The LocalExecutors are defined in section local where each executor must be unique name and they are referenced in buildspec using executor field in the following format:

executor: <system>.<type>.<name>

For instance, if a buildspec wants to reference the LocalExecutor bash from the generic cluster, you would specify the following in the buildspec:

executor: generic.local.bash

In our example configuration, we defined a bash executor as follows:

executors:
  # define local executors for running jobs locally
  local:
    bash:
      description: submit jobs on local machine using bash shell
      shell: bash

The local executors requires the shell key which takes the pattern "^(/bin/bash|/bin/sh|/bin/csh|/bin/tcsh|/bin/zsh|sh|bash|csh|tcsh|zsh|python).*". Any buildspec that references this executor will submit job using bash shell.

You can pass options to shell which will get passed into each job submission. For instance if you want all bash scripts to run in login shell you can specify bash --login:

executors:
  local:
    login_bash:
      shell: bash --login

Then you can reference this executor as executor: generic.local.login_bash and your tests will be submitted via bash --login /path/to/test.sh.

Once you define your executors, you can query the executors via buildtest config executors command.

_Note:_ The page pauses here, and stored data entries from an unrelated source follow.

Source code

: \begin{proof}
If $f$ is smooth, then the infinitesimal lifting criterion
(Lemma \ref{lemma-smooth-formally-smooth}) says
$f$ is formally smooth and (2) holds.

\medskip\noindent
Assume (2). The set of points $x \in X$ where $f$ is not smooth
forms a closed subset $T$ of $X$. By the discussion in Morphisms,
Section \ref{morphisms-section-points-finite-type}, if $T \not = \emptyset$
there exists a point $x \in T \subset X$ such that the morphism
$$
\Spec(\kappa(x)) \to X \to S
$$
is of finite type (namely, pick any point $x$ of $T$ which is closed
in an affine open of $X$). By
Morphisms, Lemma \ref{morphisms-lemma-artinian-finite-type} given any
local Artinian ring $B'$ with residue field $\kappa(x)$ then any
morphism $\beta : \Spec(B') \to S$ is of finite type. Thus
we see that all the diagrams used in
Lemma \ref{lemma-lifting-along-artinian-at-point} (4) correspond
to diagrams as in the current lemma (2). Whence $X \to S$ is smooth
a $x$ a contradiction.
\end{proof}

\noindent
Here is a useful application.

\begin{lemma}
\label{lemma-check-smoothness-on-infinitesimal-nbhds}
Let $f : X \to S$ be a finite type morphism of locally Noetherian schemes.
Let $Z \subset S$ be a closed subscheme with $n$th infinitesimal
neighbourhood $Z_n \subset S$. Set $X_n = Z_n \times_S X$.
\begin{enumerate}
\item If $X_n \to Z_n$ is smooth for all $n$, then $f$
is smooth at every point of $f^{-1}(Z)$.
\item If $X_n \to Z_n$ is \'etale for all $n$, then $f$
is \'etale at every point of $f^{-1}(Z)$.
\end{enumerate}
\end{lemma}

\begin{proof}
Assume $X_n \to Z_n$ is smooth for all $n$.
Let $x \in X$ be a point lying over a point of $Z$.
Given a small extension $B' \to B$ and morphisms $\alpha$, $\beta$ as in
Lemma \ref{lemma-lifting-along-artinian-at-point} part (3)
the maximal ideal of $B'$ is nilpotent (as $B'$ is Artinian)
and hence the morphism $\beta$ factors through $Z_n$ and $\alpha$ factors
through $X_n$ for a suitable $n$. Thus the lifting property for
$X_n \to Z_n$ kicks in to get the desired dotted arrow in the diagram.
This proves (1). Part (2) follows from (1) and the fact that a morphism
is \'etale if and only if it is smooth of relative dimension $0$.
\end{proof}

Configuring test directory

The default location where tests are written is $BUILDTEST_ROOT/var/tests where $BUILDTEST_ROOT is the root of buildtest repo. You may specify testdir in your configuration to instruct where tests can be written. For instance, if you want to write tests in /tmp you can set the following:

testdir: /tmp

Alternately, one can specify test directory via buildtest build --testdir <path> which has highest precedence and overrides configuration and default value.

Configuring log path

You can configure where buildtest will write logs using logdir property. For example, in example below buildtest will write log files $HOME/Documents/buildtest/var/logs. buildtest will resolve variable expansion to get real path on filesystem.

# location of log directory
logdir: $HOME/Documents/buildtest/var/logs

logdir is not required field in configuration, if it’s not specified then buildtest will write logs based on tempfile library which may vary based on platform (Linux, Mac).

The buildtest logs will start with buildtest_ followed by random identifier with a .log extension.

buildtest will write the same log file in $BUILDTEST_ROOT/buildtest.log which can be used to fetch last build log. This can be convenient if you don’t remember the directory path to log file.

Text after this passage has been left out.